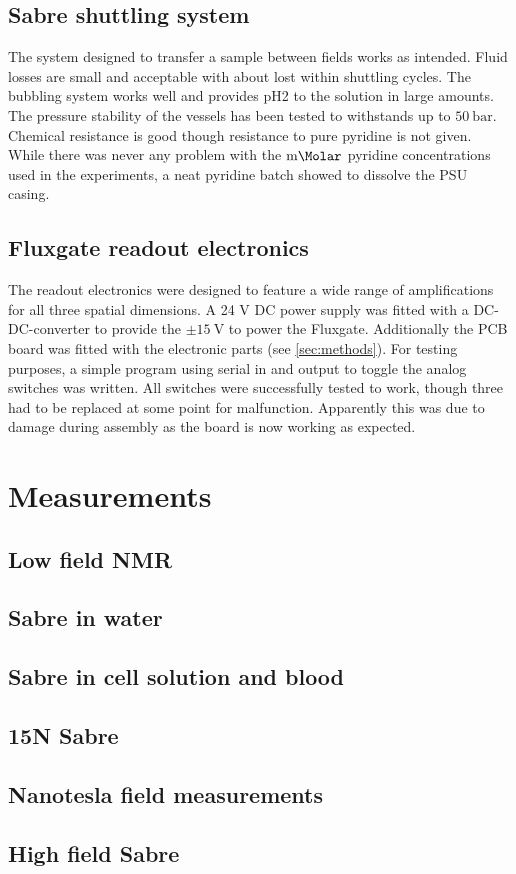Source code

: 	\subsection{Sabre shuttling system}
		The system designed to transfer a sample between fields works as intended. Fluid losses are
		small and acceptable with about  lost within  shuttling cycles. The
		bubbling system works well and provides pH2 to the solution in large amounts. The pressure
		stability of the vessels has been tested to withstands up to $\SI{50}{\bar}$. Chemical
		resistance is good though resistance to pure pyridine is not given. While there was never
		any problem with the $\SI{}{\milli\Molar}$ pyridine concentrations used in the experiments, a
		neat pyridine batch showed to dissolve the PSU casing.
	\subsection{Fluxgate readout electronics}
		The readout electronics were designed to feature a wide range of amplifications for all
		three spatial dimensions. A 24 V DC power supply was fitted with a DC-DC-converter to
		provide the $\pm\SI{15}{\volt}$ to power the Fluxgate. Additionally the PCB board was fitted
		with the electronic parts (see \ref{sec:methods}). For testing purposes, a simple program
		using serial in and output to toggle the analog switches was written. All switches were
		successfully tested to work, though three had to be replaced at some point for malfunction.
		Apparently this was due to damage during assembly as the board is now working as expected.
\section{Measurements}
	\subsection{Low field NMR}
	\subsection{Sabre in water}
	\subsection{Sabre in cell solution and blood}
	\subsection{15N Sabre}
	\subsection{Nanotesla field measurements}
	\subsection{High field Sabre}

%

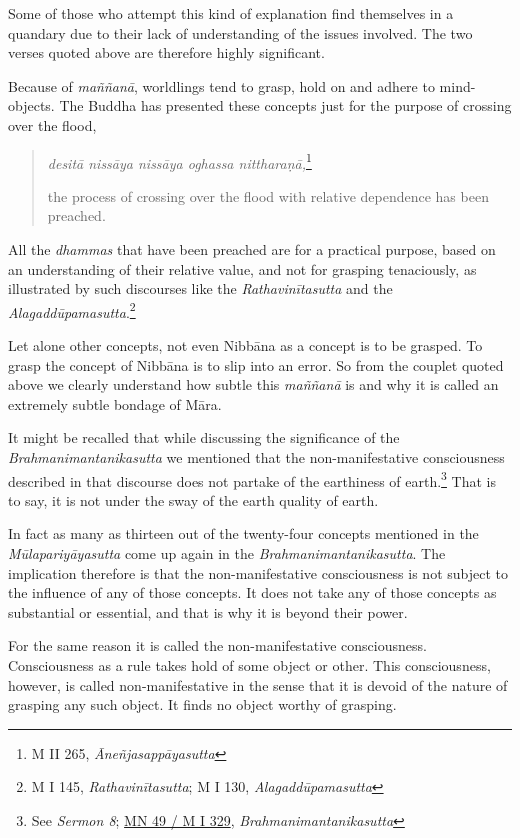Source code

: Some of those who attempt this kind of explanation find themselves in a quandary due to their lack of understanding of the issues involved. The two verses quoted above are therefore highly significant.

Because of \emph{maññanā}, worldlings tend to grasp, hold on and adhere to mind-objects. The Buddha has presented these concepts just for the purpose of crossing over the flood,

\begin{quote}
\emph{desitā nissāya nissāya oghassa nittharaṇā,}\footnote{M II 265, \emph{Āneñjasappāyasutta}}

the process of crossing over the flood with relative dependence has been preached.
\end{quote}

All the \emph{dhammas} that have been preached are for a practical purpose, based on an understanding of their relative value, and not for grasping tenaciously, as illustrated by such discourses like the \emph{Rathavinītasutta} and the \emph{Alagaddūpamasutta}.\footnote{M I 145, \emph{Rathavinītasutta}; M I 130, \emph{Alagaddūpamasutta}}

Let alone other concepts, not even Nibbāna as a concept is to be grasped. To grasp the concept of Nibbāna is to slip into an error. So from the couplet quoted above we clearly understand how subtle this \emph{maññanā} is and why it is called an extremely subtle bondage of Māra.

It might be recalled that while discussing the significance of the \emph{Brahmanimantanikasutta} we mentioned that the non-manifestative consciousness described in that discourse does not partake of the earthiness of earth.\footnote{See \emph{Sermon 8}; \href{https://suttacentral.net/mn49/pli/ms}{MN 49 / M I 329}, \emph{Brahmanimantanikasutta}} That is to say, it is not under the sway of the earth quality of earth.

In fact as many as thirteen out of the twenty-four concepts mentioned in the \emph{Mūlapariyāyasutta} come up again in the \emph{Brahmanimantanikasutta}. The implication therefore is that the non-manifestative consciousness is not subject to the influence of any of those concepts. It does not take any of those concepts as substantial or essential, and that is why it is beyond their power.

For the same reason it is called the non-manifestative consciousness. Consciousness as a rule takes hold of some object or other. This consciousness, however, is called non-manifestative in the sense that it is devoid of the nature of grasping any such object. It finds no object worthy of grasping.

** Problem details **
Exactly reproduce each record, leaving out any pictures.

** Answer section **
Source code

: 	\subsection{Sabre shuttling system}
		The system designed to transfer a sample between fields works as intended. Fluid losses are
		small and acceptable with about  lost within  shuttling cycles. The
		bubbling system works well and provides pH2 to the solution in large amounts. The pressure
		stability of the vessels has been tested to withstands up to $\SI{50}{\bar}$. Chemical
		resistance is good though resistance to pure pyridine is not given. While there was never
		any problem with the $\SI{}{\milli\Molar}$ pyridine concentrations used in the experiments, a
		neat pyridine batch showed to dissolve the PSU casing.
	\subsection{Fluxgate readout electronics}
		The readout electronics were designed to feature a wide range of amplifications for all
		three spatial dimensions. A 24 V DC power supply was fitted with a DC-DC-converter to
		provide the $\pm\SI{15}{\volt}$ to power the Fluxgate. Additionally the PCB board was fitted
		with the electronic parts (see \ref{sec:methods}). For testing purposes, a simple program
		using serial in and output to toggle the analog switches was written. All switches were
		successfully tested to work, though three had to be replaced at some point for malfunction.
		Apparently this was due to damage during assembly as the board is now working as expected.
\section{Measurements}
	\subsection{Low field NMR}
	\subsection{Sabre in water}
	\subsection{Sabre in cell solution and blood}
	\subsection{15N Sabre}
	\subsection{Nanotesla field measurements}
	\subsection{High field Sabre}

%

Source code

: Some of those who attempt this kind of explanation find themselves in a quandary due to their lack of understanding of the issues involved. The two verses quoted above are therefore highly significant.

Because of \emph{maññanā}, worldlings tend to grasp, hold on and adhere to mind-objects. The Buddha has presented these concepts just for the purpose of crossing over the flood,

\begin{quote}
\emph{desitā nissāya nissāya oghassa nittharaṇā,}\footnote{M II 265, \emph{Āneñjasappāyasutta}}

the process of crossing over the flood with relative dependence has been preached.
\end{quote}

All the \emph{dhammas} that have been preached are for a practical purpose, based on an understanding of their relative value, and not for grasping tenaciously, as illustrated by such discourses like the \emph{Rathavinītasutta} and the \emph{Alagaddūpamasutta}.\footnote{M I 145, \emph{Rathavinītasutta}; M I 130, \emph{Alagaddūpamasutta}}

Let alone other concepts, not even Nibbāna as a concept is to be grasped. To grasp the concept of Nibbāna is to slip into an error. So from the couplet quoted above we clearly understand how subtle this \emph{maññanā} is and why it is called an extremely subtle bondage of Māra.

It might be recalled that while discussing the significance of the \emph{Brahmanimantanikasutta} we mentioned that the non-manifestative consciousness described in that discourse does not partake of the earthiness of earth.\footnote{See \emph{Sermon 8}; \href{https://suttacentral.net/mn49/pli/ms}{MN 49 / M I 329}, \emph{Brahmanimantanikasutta}} That is to say, it is not under the sway of the earth quality of earth.

In fact as many as thirteen out of the twenty-four concepts mentioned in the \emph{Mūlapariyāyasutta} come up again in the \emph{Brahmanimantanikasutta}. The implication therefore is that the non-manifestative consciousness is not subject to the influence of any of those concepts. It does not take any of those concepts as substantial or essential, and that is why it is beyond their power.

For the same reason it is called the non-manifestative consciousness. Consciousness as a rule takes hold of some object or other. This consciousness, however, is called non-manifestative in the sense that it is devoid of the nature of grasping any such object. It finds no object worthy of grasping.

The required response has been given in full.